Breaking! Lakers Need 3rd Star with LeBron James, AD to Contend for Title amid NBA Trade Rumors

The Los Angeles Lakers are aiming to contend for an NBA title during the season.But they maybe aren’t going about it the right away.

Their roster needs another difference-maker, and they have the resources to chase one. Remember, when discussing why this club kept quiet at the latest trade deadline, Lakers vice president of basketball operations Rob Pelinka cited the ability to trade up to three first-round picks this offseason, allowing for, in his words, “access to potentially a greater or bigger swing.”

As the hoops world moves nearer to the market’s opening, though, it sounds as if that swing won’t be as great or big as anyone imagined. At least, the “sense” from The Athletic’s Jovan Buha is that “they’re leaning more toward upgrading the supporting cast rather than the three-star model.”

To be fair, this isn’t a totally senseless strategy. Star-studded rosters with huge payrolls to match are increasingly difficult to manage under the league’s collective bargaining agreement. And making a team overly top-heavy, helps no one. Just ask the Phoenix Suns.

Supporting casts matter. L.A. is smart to recognize as such.And yet, this just isn’t the move for the Lakers to make right now. Not ahead of LeBron James’ age-40 season.If L.A. knew it would have multiple cracks at getting this right, then maybe it could adopt this relatively low-risk strategy and see how things go, knowing it could always double-back to a blockbuster deal if needed. But the Lakers can’t know that. Truth be told, they don’t even know if they’ll have James next season, since his current contract shows only a $51.4 million player option, per Spotrac.

Assuming James sticks around for another season or two alongside Anthony Davis, though, L.A. has that many chances to get it right. Staking those chances on a couple of new role players seems either wildly optimistic or outright reckless.The Lakers weren’t a few subtle tweaks away from contending for the crown this season. They had some strong stretches, sure, but they didn’t show the kind of sustained dominance that made you feel they were capable of capturing four consecutive postseason series victories—with, perhaps, a play-in victory or two preceding them.

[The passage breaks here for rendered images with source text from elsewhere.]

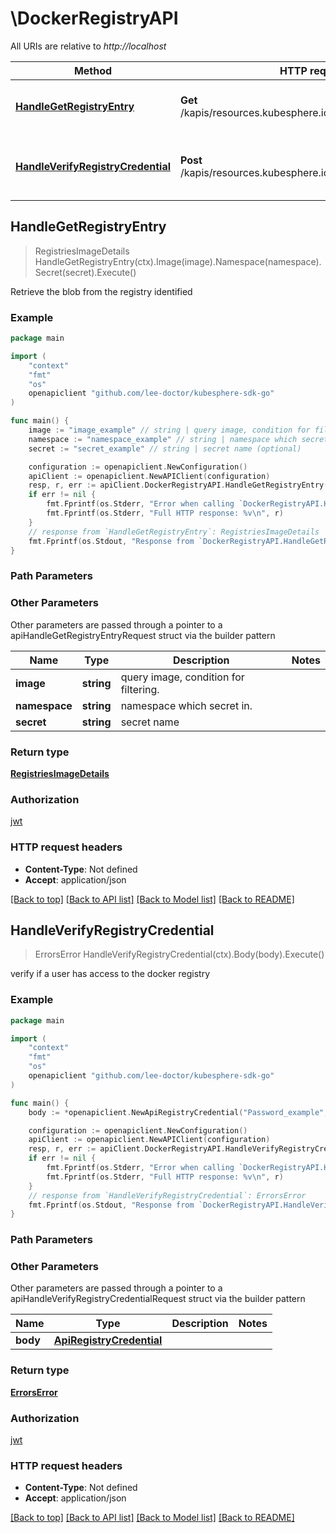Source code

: # \DockerRegistryAPI

All URIs are relative to *http://localhost*

Method | HTTP request | Description
------------- | ------------- | -------------
[**HandleGetRegistryEntry**](DockerRegistryAPI.md#HandleGetRegistryEntry) | **Get** /kapis/resources.kubesphere.io/v1alpha2/registry/blob | Retrieve the blob from the registry identified
[**HandleVerifyRegistryCredential**](DockerRegistryAPI.md#HandleVerifyRegistryCredential) | **Post** /kapis/resources.kubesphere.io/v1alpha2/registry/verify | verify if a user has access to the docker registry



## HandleGetRegistryEntry

> RegistriesImageDetails HandleGetRegistryEntry(ctx).Image(image).Namespace(namespace).Secret(secret).Execute()

Retrieve the blob from the registry identified

### Example

```go
package main

import (
	"context"
	"fmt"
	"os"
	openapiclient "github.com/lee-doctor/kubesphere-sdk-go"
)

func main() {
	image := "image_example" // string | query image, condition for filtering.
	namespace := "namespace_example" // string | namespace which secret in. (optional)
	secret := "secret_example" // string | secret name (optional)

	configuration := openapiclient.NewConfiguration()
	apiClient := openapiclient.NewAPIClient(configuration)
	resp, r, err := apiClient.DockerRegistryAPI.HandleGetRegistryEntry(context.Background()).Image(image).Namespace(namespace).Secret(secret).Execute()
	if err != nil {
		fmt.Fprintf(os.Stderr, "Error when calling `DockerRegistryAPI.HandleGetRegistryEntry``: %v\n", err)
		fmt.Fprintf(os.Stderr, "Full HTTP response: %v\n", r)
	}
	// response from `HandleGetRegistryEntry`: RegistriesImageDetails
	fmt.Fprintf(os.Stdout, "Response from `DockerRegistryAPI.HandleGetRegistryEntry`: %v\n", resp)
}
```

### Path Parameters



### Other Parameters

Other parameters are passed through a pointer to a apiHandleGetRegistryEntryRequest struct via the builder pattern


Name | Type | Description  | Notes
------------- | ------------- | ------------- | -------------
 **image** | **string** | query image, condition for filtering. | 
 **namespace** | **string** | namespace which secret in. | 
 **secret** | **string** | secret name | 

### Return type

[**RegistriesImageDetails**](RegistriesImageDetails.md)

### Authorization

[jwt](../README.md#jwt)

### HTTP request headers

- **Content-Type**: Not defined
- **Accept**: application/json

[[Back to top]](#) [[Back to API list]](../README.md#documentation-for-api-endpoints)
[[Back to Model list]](../README.md#documentation-for-models)
[[Back to README]](../README.md)


## HandleVerifyRegistryCredential

> ErrorsError HandleVerifyRegistryCredential(ctx).Body(body).Execute()

verify if a user has access to the docker registry

### Example

```go
package main

import (
	"context"
	"fmt"
	"os"
	openapiclient "github.com/lee-doctor/kubesphere-sdk-go"
)

func main() {
	body := *openapiclient.NewApiRegistryCredential("Password_example", "Serverhost_example", "Username_example") // ApiRegistryCredential | 

	configuration := openapiclient.NewConfiguration()
	apiClient := openapiclient.NewAPIClient(configuration)
	resp, r, err := apiClient.DockerRegistryAPI.HandleVerifyRegistryCredential(context.Background()).Body(body).Execute()
	if err != nil {
		fmt.Fprintf(os.Stderr, "Error when calling `DockerRegistryAPI.HandleVerifyRegistryCredential``: %v\n", err)
		fmt.Fprintf(os.Stderr, "Full HTTP response: %v\n", r)
	}
	// response from `HandleVerifyRegistryCredential`: ErrorsError
	fmt.Fprintf(os.Stdout, "Response from `DockerRegistryAPI.HandleVerifyRegistryCredential`: %v\n", resp)
}
```

### Path Parameters



### Other Parameters

Other parameters are passed through a pointer to a apiHandleVerifyRegistryCredentialRequest struct via the builder pattern


Name | Type | Description  | Notes
------------- | ------------- | ------------- | -------------
 **body** | [**ApiRegistryCredential**](ApiRegistryCredential.md) |  | 

### Return type

[**ErrorsError**](ErrorsError.md)

### Authorization

[jwt](../README.md#jwt)

### HTTP request headers

- **Content-Type**: Not defined
- **Accept**: application/json

[[Back to top]](#) [[Back to API list]](../README.md#documentation-for-api-endpoints)
[[Back to Model list]](../README.md#documentation-for-models)
[[Back to README]](../README.md)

L.A. was seventh in the West standings, tied for 12th overall in winning percentage and all the way down at 19th in net efficiency, per. And that was with James clearing the 70-game mark for the first time since joining the Lakers, and Davis making a career-high 76 appearances.

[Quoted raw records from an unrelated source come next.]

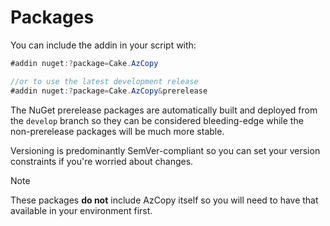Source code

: # Packages

You can include the addin in your script with:

```csharp
#addin nuget:?package=Cake.AzCopy

//or to use the latest development release
#addin nuget:?package=Cake.AzCopy&prerelease
```

The NuGet prerelease packages are automatically built and deployed from the `develop` branch so they can be considered bleeding-edge while the non-prerelease packages will be much more stable.

Versioning is predominantly SemVer-compliant so you can set your version constraints if you're worried about changes.

> [!NOTE]
> These packages **do not** include AzCopy itself so you will need to have that available in your environment first.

Who knows if the Lakers get that level of availability from their stars again? And even if they do, that wasn’t enough for this team to contend this season, so why would that be different during the next?

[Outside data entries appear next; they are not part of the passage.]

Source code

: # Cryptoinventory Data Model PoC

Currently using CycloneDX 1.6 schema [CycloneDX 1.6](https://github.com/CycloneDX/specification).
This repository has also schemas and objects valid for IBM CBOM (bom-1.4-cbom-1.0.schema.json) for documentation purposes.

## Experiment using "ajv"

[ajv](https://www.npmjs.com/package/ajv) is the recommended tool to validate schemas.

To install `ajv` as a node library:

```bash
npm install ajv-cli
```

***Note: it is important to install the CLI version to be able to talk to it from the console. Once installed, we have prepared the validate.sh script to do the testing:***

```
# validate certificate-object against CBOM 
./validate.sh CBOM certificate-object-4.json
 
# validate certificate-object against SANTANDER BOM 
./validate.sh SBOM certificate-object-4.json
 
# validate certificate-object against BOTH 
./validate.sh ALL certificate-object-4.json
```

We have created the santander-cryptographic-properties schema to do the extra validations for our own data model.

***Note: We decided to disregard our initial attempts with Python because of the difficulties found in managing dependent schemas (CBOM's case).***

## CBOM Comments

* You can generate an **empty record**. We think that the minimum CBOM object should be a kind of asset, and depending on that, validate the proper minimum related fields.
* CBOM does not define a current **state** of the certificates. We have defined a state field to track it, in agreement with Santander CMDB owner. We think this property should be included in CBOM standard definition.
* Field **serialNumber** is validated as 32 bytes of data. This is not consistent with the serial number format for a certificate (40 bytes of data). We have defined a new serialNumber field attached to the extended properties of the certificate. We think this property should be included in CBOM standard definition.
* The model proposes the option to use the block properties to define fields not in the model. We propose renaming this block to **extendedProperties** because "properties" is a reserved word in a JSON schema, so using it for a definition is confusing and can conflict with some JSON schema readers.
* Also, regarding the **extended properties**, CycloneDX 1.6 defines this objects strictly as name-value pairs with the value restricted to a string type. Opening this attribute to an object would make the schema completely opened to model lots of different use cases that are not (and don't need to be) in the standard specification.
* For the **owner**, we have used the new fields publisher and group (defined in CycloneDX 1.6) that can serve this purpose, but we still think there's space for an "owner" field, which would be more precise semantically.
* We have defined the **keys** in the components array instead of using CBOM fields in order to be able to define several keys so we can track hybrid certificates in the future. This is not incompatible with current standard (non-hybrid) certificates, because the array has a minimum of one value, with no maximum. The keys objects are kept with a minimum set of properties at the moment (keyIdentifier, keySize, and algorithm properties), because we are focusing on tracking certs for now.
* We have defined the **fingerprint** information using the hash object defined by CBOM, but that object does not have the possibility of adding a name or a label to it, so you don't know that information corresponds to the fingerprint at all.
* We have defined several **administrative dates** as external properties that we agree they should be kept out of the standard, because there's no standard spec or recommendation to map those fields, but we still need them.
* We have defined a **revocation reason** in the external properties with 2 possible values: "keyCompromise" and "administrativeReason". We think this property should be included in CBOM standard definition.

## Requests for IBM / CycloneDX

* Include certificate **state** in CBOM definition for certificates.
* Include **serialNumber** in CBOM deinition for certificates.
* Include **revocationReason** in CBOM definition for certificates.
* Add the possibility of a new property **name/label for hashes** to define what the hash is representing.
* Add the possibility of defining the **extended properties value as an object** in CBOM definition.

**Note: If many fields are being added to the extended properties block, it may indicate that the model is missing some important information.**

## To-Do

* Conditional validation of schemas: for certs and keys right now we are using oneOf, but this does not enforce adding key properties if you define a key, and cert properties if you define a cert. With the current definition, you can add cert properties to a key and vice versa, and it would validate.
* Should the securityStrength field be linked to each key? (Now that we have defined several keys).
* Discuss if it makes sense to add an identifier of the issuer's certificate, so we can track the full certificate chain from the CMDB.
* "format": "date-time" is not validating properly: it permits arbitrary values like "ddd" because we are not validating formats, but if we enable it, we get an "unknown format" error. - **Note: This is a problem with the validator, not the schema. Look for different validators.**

Chasing a few support pieces feels like trying to throw a couple Band-Aids on a wound that clearly requires surgical attention. Maybe it makes you feel better in the moment, but it’s not actually addressing the problem.

L.A. needs a third star. It almost doesn’t matter which one. If the price is right, the Purple and Gold could talk itself into anyone from Donovan Mitchell or Brandon Ingram to Trae Young or Dejounte Murray. If that player is consistently providing high-end scoring, perimeter creation and the gravitational pull forcing defenders to lessen their focus on James and Davis, then this team might resemble a heavyweight contender.

Unless the Lakers find that elite, though, their own dreams of joining the Association’s elites will never become reality.